A Twilio-powered application that converts Indian English accents to British English in real-time during phone calls using streaming audio processing.
- Receive phone calls via a Twilio number
- Real-time transcription using Deepgram Speech-to-Text API
- Convert text to British English voice using Google Cloud Text-to-Speech
- Stream converted speech back to the caller in real-time
- WebSocket support for bidirectional audio streaming
- No file storage - all processing happens in memory for better performance and privacy
- Node.js (v14 or higher)
- npm or yarn
- A Twilio account with a phone number
- Google Cloud Platform account with Text-to-Speech API enabled
- Deepgram account for speech-to-text processing
git clone https://github.com/algorithmio/accent-conversion-ai
cd accent-conversion-ai
npm install
- Go to Google Cloud Console
- Create a new project or select an existing one
- Enable the Text-to-Speech API
- Go to IAM & Admin > Service Accounts
- Click Create Service Account
- Give it a name like "accent-converter"
- Grant the Cloud Text-to-Speech Client role
- Click Done
- Click on your newly created service account
- Go to Keys tab
- Click Add Key > Create New Key
- Choose JSON format
- Download the file
- Copy the downloaded JSON file to
config/creds.json
in your project - The file should look like this:
{
"type": "service_account",
"project_id": "your-project-id",
"private_key_id": "...",
"private_key": "-----BEGIN PRIVATE KEY-----\n...\n-----END PRIVATE KEY-----\n",
"client_email": "accent-converter@your-project.iam.gserviceaccount.com",
"client_id": "...",
"auth_uri": "https://accounts.google.com/o/oauth2/auth",
"token_uri": "https://oauth2.googleapis.com/token",
"auth_provider_x509_cert_url": "https://www.googleapis.com/oauth2/v1/certs",
"client_x509_cert_url": "..."
}
Create a .env
file in the root directory:
# Twilio Configuration
TWILIO_ACCOUNT_SID=your_twilio_account_sid_here
TWILIO_AUTH_TOKEN=your_twilio_auth_token_here
# Deepgram Configuration
DEEPGRAM_API_KEY=your_deepgram_api_key_here
# Server Configuration
PORT=4001
NODE_ENV=development
npm start
Or run directly:
node server.js
- Set up your Twilio phone number to use a webhook for incoming calls
- For the "A Call Comes In" webhook, use:
https://your-server.com/voice
Note: Your server needs to be accessible via HTTPS for Twilio to connect to it.

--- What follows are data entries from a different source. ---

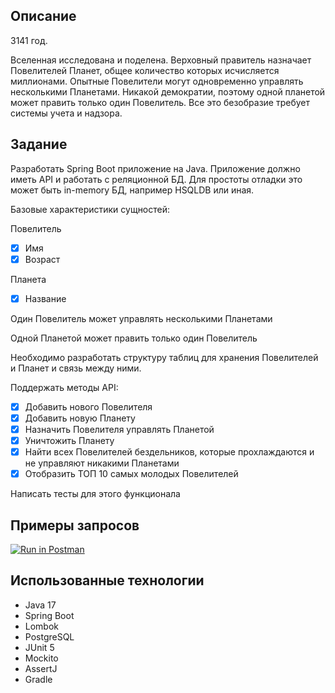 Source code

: ## Описание

3141 год.

Вселенная исследована и поделена.
Верховный правитель назначает Повелителей Планет, общее количество которых исчисляется миллионами.
Опытные Повелители могут одновременно управлять несколькими Планетами. Никакой демократии, поэтому одной планетой может править только один Повелитель.
Все это безобразие требует системы учета и надзора.

## Задание

Разработать Spring Boot приложение на Java.
Приложение должно иметь API и работать с реляционной БД. Для простоты отладки это может быть in-memory БД, например HSQLDB или иная.

Базовые характеристики сущностей:

Повелитель
- [X] Имя
- [X] Возраст

Планета
- [X] Название

Один Повелитель может управлять несколькими Планетами

Одной Планетой может править только один Повелитель

Необходимо разработать структуру таблиц для хранения Повелителей и Планет и связь между ними.

Поддержать методы API:
- [X] Добавить нового Повелителя
- [X] Добавить новую Планету
- [X] Назначить Повелителя управлять Планетой
- [X] Уничтожить Планету
- [X] Найти всех Повелителей бездельников, которые прохлаждаются и не управляют никакими Планетами
- [X] Отобразить ТОП 10 самых молодых Повелителей

Написать тесты для этого функционала

## Примеры запросов
[![Run in Postman](https://run.pstmn.io/button.svg)](https://app.getpostman.com/run-collection/23755479-8fb20d8a-edf7-48a3-89c9-edd8d48bdb77?action=collection%2Ffork&source=rip_markdown&collection-url=entityId%3D23755479-8fb20d8a-edf7-48a3-89c9-edd8d48bdb77%26entityType%3Dcollection%26workspaceId%3D94c46e7c-7dc8-41cb-9647-813e9311d0f8)

## Использованные технологии

- Java 17
- Spring Boot
- Lombok
- PostgreSQL
- JUnit 5
- Mockito
- AssertJ
- Gradle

Use ngrok for local development.
- Install ngrok:
npm install -g ngrok
- Start your server locally:
node server.js
- In another terminal, start ngrok:
ngrok http 4001
- Use the provided HTTPS URL from ngrok in your Twilio webhook configuration.
POST /voice
- Handles incoming Twilio voice calls and sets up WebSocket streaming
GET /health
- Server health status and active connection count
WS /stream
- WebSocket endpoint for Twilio media streaming
The application uses a streaming architecture with the following components:
- DeepgramStreamingService - Real-time speech-to-text transcription
- StreamingAccentConverterV2 - Manages streaming TTS sessions
- StreamingTTSService - Google Cloud Text-to-Speech streaming integration
- Audio is processed and streamed back to Twilio without saving files
- Uses MULAW encoding at 8kHz for Twilio compatibility
- Supports real-time transcription and accent conversion with minimal latency
- Audio files are not saved to disk
- All processing happens in memory for better performance and privacy
- Audio is streamed directly back to the caller
- Advanced text deduplication to prevent repeated audio
- Natural conversation flow with timing-based decisions
- Handles both interim and final transcription results
├── server.js # Main application server
├── src/
│ ├── services/
│ │ ├── DeepgramStreamingService.js # Speech-to-text service
│ │ ├── StreamingAccentConverterV2.js # Main streaming converter
│ │ └── StreamingTTSService.js # Text-to-speech service
│ └── config/
│ └── tts-config.js # TTS configuration
├── config/
│ └── creds.json # Google Cloud credentials
└── package.json
⚠️ Never commit credentials to git (already excluded in .gitignore)- 🔒 Keep your credentials file secure
- 🔄 Rotate keys regularly for production use
- File not found: Make sure
config/creds.json
exists - Invalid format: Check JSON syntax with a validator
- API errors: Ensure Text-to-Speech API is enabled in Google Cloud Console
- Permission errors: Verify service account has correct roles
- Authentication errors: Verify your Deepgram API key in
.env
- Connection issues: Check your internet connection and API limits
- Webhook errors: Ensure your server is accessible via HTTPS
- Audio quality: Verify MULAW encoding and 8kHz sample rate
MIT